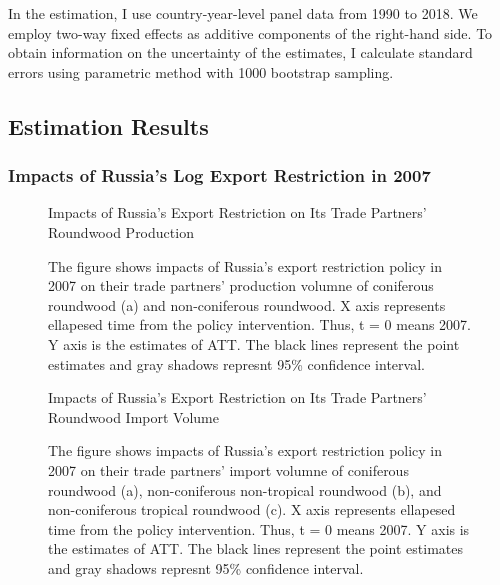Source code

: \documentclass[a4paper,12pt]{article}
\begin{document}
In the estimation, I use country-year-level panel data from 1990 to 2018. We employ two-way fixed effects as additive components of the right-hand side. To obtain information on the uncertainty of the estimates, I calculate standard errors using parametric method with 1000 bootstrap sampling.

\subsection{Estimation Results}
\subsubsection*{Impacts of Russia's Log Export Restriction in 2007}

\begin{figure}[H] 
    \centering
    \caption{Impacts of Russia's Export Restriction on Its Trade Partners' Roundwood Production}
    \caption*{\small{The figure shows impacts of Russia's export restriction policy in 2007 on their trade partners' production volumne of coniferous roundwood (a) and non-coniferous roundwood. X axis represents ellapesed time from the policy intervention. Thus, t = 0 means 2007. Y axis is the estimates of ATT. The black lines represent the point estimates and gray shadows represnt 95\% confidence interval.}}
    \label{fig:att_prod_Russia}
\end{figure}

\begin{figure}[H] 
    \centering
    \caption{Impacts of Russia's Export Restriction on Its Trade Partners' Roundwood Import Volume}
    \caption*{\small{The figure shows impacts of Russia's export restriction policy in 2007 on their trade partners' import volumne of coniferous roundwood (a), non-coniferous non-tropical roundwood (b), and non-coniferous tropical roundwood (c). X axis represents ellapesed time from the policy intervention. Thus, t = 0 means 2007. Y axis is the estimates of ATT. The black lines represent the point estimates and gray shadows represnt 95\% confidence interval.}}
    \label{fig:att_imp_Russia}
\end{figure}
\end{document}

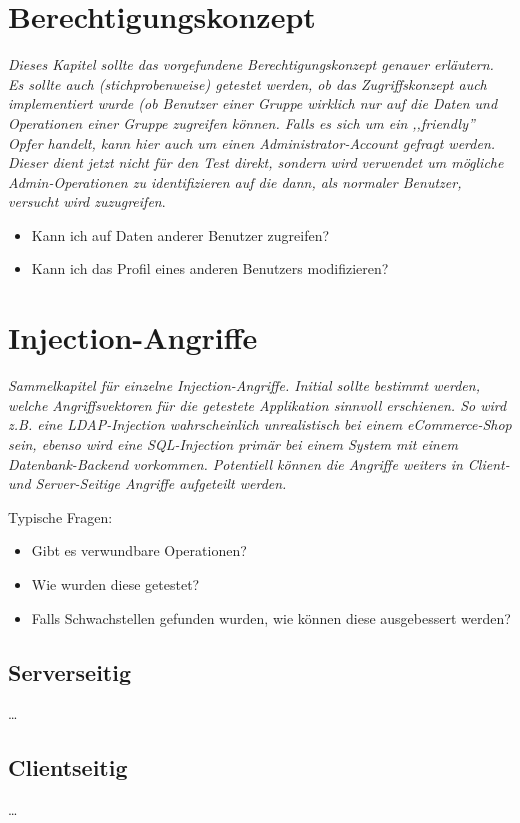 \documentclass[12pt,a4paper]{report}
\begin{document}
\section{Berechtigungskonzept}

\textit{Dieses Kapitel sollte das vorgefundene Berechtigungskonzept genauer erläutern. Es sollte auch (stichprobenweise) getestet werden, ob das Zugriffskonzept auch implementiert wurde (ob Benutzer einer Gruppe wirklich nur auf die Daten und Operationen einer Gruppe zugreifen können. Falls es sich um ein ,,friendly'' Opfer handelt, kann hier auch um einen Administrator-Account gefragt werden. Dieser dient jetzt nicht für den Test direkt, sondern wird verwendet um mögliche Admin-Operationen zu identifizieren auf die dann, als normaler Benutzer, versucht wird zuzugreifen}.

\begin{itemize}
				\item Kann ich auf Daten anderer Benutzer zugreifen?
				\item Kann ich das Profil eines anderen Benutzers modifizieren?
\end{itemize}

\section{Injection-Angriffe}

\textit{Sammelkapitel für einzelne Injection-Angriffe. Initial sollte bestimmt werden, welche Angriffsvektoren für die getestete Applikation sinnvoll erschienen. So wird z.B. eine LDAP-Injection wahrscheinlich unrealistisch bei einem eCommerce-Shop sein, ebenso wird eine SQL-Injection primär bei einem System mit einem Datenbank-Backend vorkommen. Potentiell können die Angriffe weiters in Client- und Server-Seitige Angriffe aufgeteilt werden.}

Typische Fragen:

\begin{itemize}
	\item Gibt es verwundbare Operationen?
	\item Wie wurden diese getestet?
	\item Falls Schwachstellen gefunden wurden, wie können diese ausgebessert werden?
\end{itemize}

\subsection{Serverseitig}

\ldots

\subsection{Clientseitig}

\ldots
\end{document}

## [Work to complete]
Produce the material above again in full, with identical lines and no pictures.

## [Task output]
Source code

: \documentclass[a4paper,12pt]{article}
\begin{document}
In the estimation, I use country-year-level panel data from 1990 to 2018. We employ two-way fixed effects as additive components of the right-hand side. To obtain information on the uncertainty of the estimates, I calculate standard errors using parametric method with 1000 bootstrap sampling.

\subsection{Estimation Results}
\subsubsection*{Impacts of Russia's Log Export Restriction in 2007}

\begin{figure}[H] 
    \centering
    \caption{Impacts of Russia's Export Restriction on Its Trade Partners' Roundwood Production}
    \caption*{\small{The figure shows impacts of Russia's export restriction policy in 2007 on their trade partners' production volumne of coniferous roundwood (a) and non-coniferous roundwood. X axis represents ellapesed time from the policy intervention. Thus, t = 0 means 2007. Y axis is the estimates of ATT. The black lines represent the point estimates and gray shadows represnt 95\% confidence interval.}}
    \label{fig:att_prod_Russia}
\end{figure}

\begin{figure}[H] 
    \centering
    \caption{Impacts of Russia's Export Restriction on Its Trade Partners' Roundwood Import Volume}
    \caption*{\small{The figure shows impacts of Russia's export restriction policy in 2007 on their trade partners' import volumne of coniferous roundwood (a), non-coniferous non-tropical roundwood (b), and non-coniferous tropical roundwood (c). X axis represents ellapesed time from the policy intervention. Thus, t = 0 means 2007. Y axis is the estimates of ATT. The black lines represent the point estimates and gray shadows represnt 95\% confidence interval.}}
    \label{fig:att_imp_Russia}
\end{figure}
\end{document}

 \documentclass[12pt,a4paper]{report}
\begin{document}
\section{Berechtigungskonzept}

\textit{Dieses Kapitel sollte das vorgefundene Berechtigungskonzept genauer erläutern. Es sollte auch (stichprobenweise) getestet werden, ob das Zugriffskonzept auch implementiert wurde (ob Benutzer einer Gruppe wirklich nur auf die Daten und Operationen einer Gruppe zugreifen können. Falls es sich um ein ,,friendly'' Opfer handelt, kann hier auch um einen Administrator-Account gefragt werden. Dieser dient jetzt nicht für den Test direkt, sondern wird verwendet um mögliche Admin-Operationen zu identifizieren auf die dann, als normaler Benutzer, versucht wird zuzugreifen}.

\begin{itemize}
				\item Kann ich auf Daten anderer Benutzer zugreifen?
				\item Kann ich das Profil eines anderen Benutzers modifizieren?
\end{itemize}

\section{Injection-Angriffe}

\textit{Sammelkapitel für einzelne Injection-Angriffe. Initial sollte bestimmt werden, welche Angriffsvektoren für die getestete Applikation sinnvoll erschienen. So wird z.B. eine LDAP-Injection wahrscheinlich unrealistisch bei einem eCommerce-Shop sein, ebenso wird eine SQL-Injection primär bei einem System mit einem Datenbank-Backend vorkommen. Potentiell können die Angriffe weiters in Client- und Server-Seitige Angriffe aufgeteilt werden.}

Typische Fragen:

\begin{itemize}
	\item Gibt es verwundbare Operationen?
	\item Wie wurden diese getestet?
	\item Falls Schwachstellen gefunden wurden, wie können diese ausgebessert werden?
\end{itemize}

\subsection{Serverseitig}

\ldots

\subsection{Clientseitig}

\ldots
\end{document}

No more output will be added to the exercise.